Thursday, December 21, 2017

The super-rich also can be cheap

In All the Money in the World, director Ridley Scott tells a 1973 story in which the grandson of J. Paul Getty was kidnapped -- and grandpa refused to pay the ransom.

All the Money in the World stands as a triumph of sorts. With his film already shot, director Ridley Scott decided to replace Kevin Spacey in a principal role. Scott's 11th-hour decision qualifies as an act of cinematic bravado designed, I suppose, to stave off any focus on Spacey, the recent subject of much-publicized sexual abuse allegations.

So the first question: Do the seams show? The answer: Not really.

Although it's difficult not to be aware that Christopher Plummer was a last-minute addition to the production, Scott's skill and Plummer's canny performance as J. Paul Getty help create a spry thriller with plenty of pulse.

In 1973, J. Paul Getty III (Charlie Plummer, no relation to Christopher) was snatched off the streets of Rome, where he was wandering aimlessly, a long-haired hippie without much personal direction.
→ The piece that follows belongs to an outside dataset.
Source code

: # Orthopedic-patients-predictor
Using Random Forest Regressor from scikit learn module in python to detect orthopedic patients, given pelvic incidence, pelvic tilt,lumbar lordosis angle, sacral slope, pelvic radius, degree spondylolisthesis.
Paul's billionaire grandfather, the world's wealthiest man at the time, refused to pay the $17-million ransom the kidnappers demanded.

It falls to Paul's mother, Gail Harris (Michelle Williams), to try to free the boy, no easy task. Divorced from her wayward husband, J. Paul Getty II (Andrew Buchan), Harris has no money of her own and doesn't really want the help of an ex-CIA operative (Mark Wahlberg) dispatched by the elder Getty to help with any negotiations to free his grandson.

We get the sense that Getty wants Wahlberg's character to clean up a mess; perhaps Getty see the kidnapping as a nuisance that interferes with his obsessive fondling of ticker tape from the markets; Getty enjoys watching his already staggering wealth increase.

Plummer, who played Scrooge in this year's The Man Who Invented Christmas, expands on his performance as a classic miser; Plummer creates a man of great wealth whose sole devotion is to things. Unlike people, things remain unchanged by any winds of betrayal. Getty collects art on a major scale but otherwise establishes himself as a world-class cheapskate. He believes that anyone can become rich, but only a select few can "be" rich.

Plummer doesn't look particularly convincing as a younger version of Getty in a few awkwardly inserted flashbacks, but those are among the few distractions in Plummer's rendition of one of history's major skinflints, a self-absorbed tycoon. In this telling, Getty values his name more than anyone who inherited it from him. He keeps a payphone in his London estate for anyone wishing to make a call. If necessary, the butler will supply change.

Young Getty's kidnapping gives Scott a premise that plays to his strengths, propelling the movie forward and creating tension.

The kidnappers eventually "sell" Getty No. III to Calabrian mobsters who hope to succeed where the first crew faltered. More ruthless than their predecessors, these second-wave kidnappers eventually cut off one of the boy's ears and send it to an Italian newspaper, affording Scott an opportunity to create a wincingly painful scene.

One of the kidnappers -- Romain Duris' Cinquanta -- develops a relationship with young Getty. Cinquanta eventually tries to help the young man who had been summoned back to Rome by his mother after spending time with his father, who -- at the time -- was immersed in drug-fueled Moroccan escapades.

Williams leads Scott's strong cast as a self-assured woman. Her Gail Harris refuses to be intimidated by Getty. A single attribute gives her leverage: She doesn't want any Getty money. Harris' crisp manner suggests that she's not the warmest person: She may not have money, but you'd never know it from her behavior.

Fine performances and the sense that the story lifts the veil on a lifestyle few of us ever will encounter help Scott sell All the Money right up until the end.

During the film's closing scenes, Scott suggests that Getty dies just as his grandson's story reaches its conclusion. Getty actually died several years later, but Scott shows Getty as a man staggering through his cavernous mansion with only his cherished possessions, a dying titan capable of seeing the beauty in a painting of the baby Jesus but unable to find any in his own children or grandchildren.

The moment feels contrived, an all-too-pat restatement of what's already been said. All the Money may not reach as powerful a crescendo as Scott probably wished, but that doesn't mean his thriller isn't involving. In a crowded holiday field, All the Money holds its own.